Jumanpp Versions Save

Juman++ (a Morphological Analyzer Toolkit)

v2.0.0-rc4

7 months ago

Highlights

  • Improved hash function which has better IPC
  • Fixes for modern compilers/distributions

v2.0.0-rc3

4 years ago

Juman++ Version: 2.0.0-rc3 / Dictionary: 20190731-356e143 / LM: K:20190430-7d143fb L:20181122-b409be68 F:20171214-9d125cb

What's new

  • WARNING: models are not compatible with binaries of previous versions. On the other hand, they are compatible with the master branch now.
  • Check that statically-generated inference code uses compatible model
  • Protobuf-based output formats (optional, requires protobuf 3.0+ installed)
  • Use https://github.com/s-yata/darts-clone as trie implementation, trie index size is 2 times smaller now
  • Can now write definitions for models using using text files, not just C++ DSL

Jumandic-specific

  • Escape bad characters for JUMAN/lattice output formats
  • Fix kaomoji problem breaking brackets (#97)
  • Corpus fixes
  • Analysis fixes by partial annotations
  • Added reading field to aliasing set (but don't trust the reading results in analysis very much, our corpora are not clean for those annotations)

JUMAN output format now escapes following characters: <>" , and tab character.
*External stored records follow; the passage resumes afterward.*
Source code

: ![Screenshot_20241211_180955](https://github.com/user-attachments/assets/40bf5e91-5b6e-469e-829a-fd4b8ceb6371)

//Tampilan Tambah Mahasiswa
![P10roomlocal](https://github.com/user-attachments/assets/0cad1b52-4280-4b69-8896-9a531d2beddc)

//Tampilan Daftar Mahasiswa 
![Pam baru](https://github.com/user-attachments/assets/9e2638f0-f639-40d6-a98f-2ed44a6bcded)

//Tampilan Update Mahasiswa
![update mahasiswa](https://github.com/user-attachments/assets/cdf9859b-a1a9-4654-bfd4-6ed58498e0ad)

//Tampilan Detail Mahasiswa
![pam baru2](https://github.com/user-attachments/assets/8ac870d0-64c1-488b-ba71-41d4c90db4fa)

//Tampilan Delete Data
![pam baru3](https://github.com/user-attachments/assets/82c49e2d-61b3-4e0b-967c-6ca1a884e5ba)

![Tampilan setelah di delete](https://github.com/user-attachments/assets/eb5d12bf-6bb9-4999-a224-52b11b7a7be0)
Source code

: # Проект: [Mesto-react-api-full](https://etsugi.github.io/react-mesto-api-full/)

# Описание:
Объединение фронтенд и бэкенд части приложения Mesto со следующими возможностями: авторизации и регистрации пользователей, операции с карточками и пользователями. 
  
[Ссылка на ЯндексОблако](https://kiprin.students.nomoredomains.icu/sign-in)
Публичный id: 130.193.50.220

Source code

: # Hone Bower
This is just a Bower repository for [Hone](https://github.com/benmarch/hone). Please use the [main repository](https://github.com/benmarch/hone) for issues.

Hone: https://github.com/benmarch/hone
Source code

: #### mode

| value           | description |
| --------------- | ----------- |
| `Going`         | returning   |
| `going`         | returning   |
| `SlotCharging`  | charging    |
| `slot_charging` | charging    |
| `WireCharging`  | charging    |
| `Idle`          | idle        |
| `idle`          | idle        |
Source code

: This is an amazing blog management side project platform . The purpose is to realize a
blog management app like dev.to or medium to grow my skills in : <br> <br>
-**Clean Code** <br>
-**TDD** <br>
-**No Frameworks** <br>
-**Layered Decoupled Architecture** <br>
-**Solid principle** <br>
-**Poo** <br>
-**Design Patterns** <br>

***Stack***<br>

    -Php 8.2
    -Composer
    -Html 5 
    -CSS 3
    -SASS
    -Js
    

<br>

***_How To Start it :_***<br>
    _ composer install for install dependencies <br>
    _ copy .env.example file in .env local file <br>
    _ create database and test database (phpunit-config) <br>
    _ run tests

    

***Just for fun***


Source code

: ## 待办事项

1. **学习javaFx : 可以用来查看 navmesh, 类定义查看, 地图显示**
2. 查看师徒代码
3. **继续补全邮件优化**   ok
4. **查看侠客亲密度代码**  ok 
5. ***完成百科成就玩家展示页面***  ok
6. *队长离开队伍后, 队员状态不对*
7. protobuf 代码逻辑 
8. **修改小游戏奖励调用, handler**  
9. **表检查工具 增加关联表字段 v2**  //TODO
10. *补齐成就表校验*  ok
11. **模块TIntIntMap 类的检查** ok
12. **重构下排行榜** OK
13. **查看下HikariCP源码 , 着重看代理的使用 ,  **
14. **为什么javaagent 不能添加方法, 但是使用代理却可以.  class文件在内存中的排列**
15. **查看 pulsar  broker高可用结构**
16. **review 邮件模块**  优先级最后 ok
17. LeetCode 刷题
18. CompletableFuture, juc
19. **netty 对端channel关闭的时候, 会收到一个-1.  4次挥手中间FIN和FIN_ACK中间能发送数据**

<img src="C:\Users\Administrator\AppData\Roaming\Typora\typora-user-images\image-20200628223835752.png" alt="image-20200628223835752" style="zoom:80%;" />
Tabs are replaced by \t, other characters are replaced by their full-width counterparts. For the replaced characters we output 元半角 tag in the feature field. Lattice output format escapes only tabs. Protobuf output formats don't escape anything.

Example:

スペース が好きだ
スペース すぺーす スペース 名詞 6 普通名詞 1 * 0 * 0 "代表表記:スペース/すぺーす カテゴリ:場所-その他"
      特殊 1 空白 6 * 0 * 0 "代表表記:S/* 元半角"
が が が 助詞 9 格助詞 1 * 0 * 0 NIL
好きだ すきだ 好きだ 形容詞 3 * 0 ナ形容詞 21 基本形 2 "代表表記:好きだ/すきだ 反義:形容詞:嫌いだ/きらいだ 動詞派生:好く/すく"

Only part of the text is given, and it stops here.